When I’m in mixed company or in the presence of young children, I refer to these non-recyclers as “Landfillers”. The Landfillers choose not to recycle because there is no immediate, short-term benefit to them, and absolutely no penalty for not complying.
I suspect the 30% figure varies greatly from one town or state to another. I am certain the actual percentage in my area is far less because of the Landfillers. In Southern California and other areas, recycling with meticulous sorting is required, but in our suburban Chicago village, we have no recycling regulations whatsoever. As a result, I would estimate the number of households on our street that do not use their recycling bin is probably close to 50%. What do the Landfillers do with their village-issue recycling bins? My best guess is the bins are used as step stools or toy bins, or got tossed in the trash and now gather dust in … the landfill.

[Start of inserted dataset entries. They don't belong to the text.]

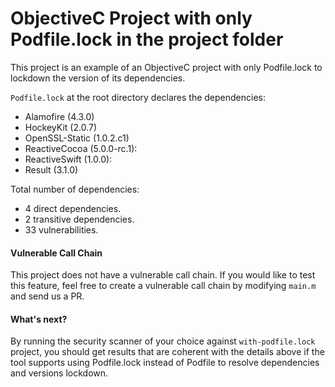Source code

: # ObjectiveC Project with only Podfile.lock in the project folder

This project is an example of an ObjectiveC project with only Podfile.lock to lockdown the version of its dependencies.

`Podfile.lock` at the root directory declares the dependencies:
- Alamofire (4.3.0)
- HockeyKit (2.0.7)
- OpenSSL-Static (1.0.2.c1)
- ReactiveCocoa (5.0.0-rc.1):
- ReactiveSwift (1.0.0):
- Result (3.1.0)

Total number of dependencies:
- 4 direct dependencies.
- 2 transitive dependencies.
- 33 vulnerabilities.

#### Vulnerable Call Chain
This project does not have a vulnerable call chain. If you would like to test this feature, feel free to create a vulnerable call chain by modifying `main.m` and send us a PR.

#### What's next?
By running the security scanner of your choice against `with-podfile.lock` project, you should get results that are coherent with the details above if the tool supports using Podfile.lock instead of Podfile to resolve dependencies and versions lockdown.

I have seen how the Landfillers operate. On more than one occasion I have heard the sounds of metal and glass clanging against each other as their plastic bag lands on the driveway on garbage day. Why do I take the time and make the effort to remove the polyethylene dispenser panel on a depleted box of facial tissue when down the street, someone obviously in the computer business routinely throws out outdated and broken computers and monitors? Why do the waste haulers accept that type of electronic waste that is certain to poison our landfills?
America: Dumping Ground for the World
As if the recycling negligence of the Landfillers weren’t bad enough, it is made even worse by the fact that more and more, we are landfilling the world’s garbage.
Consider this. It was recently reported that 80% of all toys sold today in the US come from China. Anyone with children knows the relatively short life span of a toy. Most of them will eventually - and probably sooner than later - wind up as trash along with the packaging they came in. Whether it is toys, plastic bags, steel shelving, or lawn furniture, more and more of it is coming here from overseas. Among the problems not discussed with regard to our diminishing manufacturing based is the strain all these imports put on our garbage disposal resources.
Government Fiddles while America Dumps
Where is our government in all this mess they have allowed us to create? While I have no desire to see government, local or otherwise, getting any more involved in our daily lives than they already are, the Landfillers will never do the right thing until they are forced to. Considering the well-developed governmental tax reflex, I am amazed that revenue hungry municipalities have not figured out that forcing and enforcing recycling is a fertile field for funds. More perplexing still, in this political season, why isn’t waste a hot campaign issue? Why doesn’t a presidential candidate have the vision and guts to address it and be the leader we so desperately need? I guess expounding on global warming receives more headlines than waste and recycling.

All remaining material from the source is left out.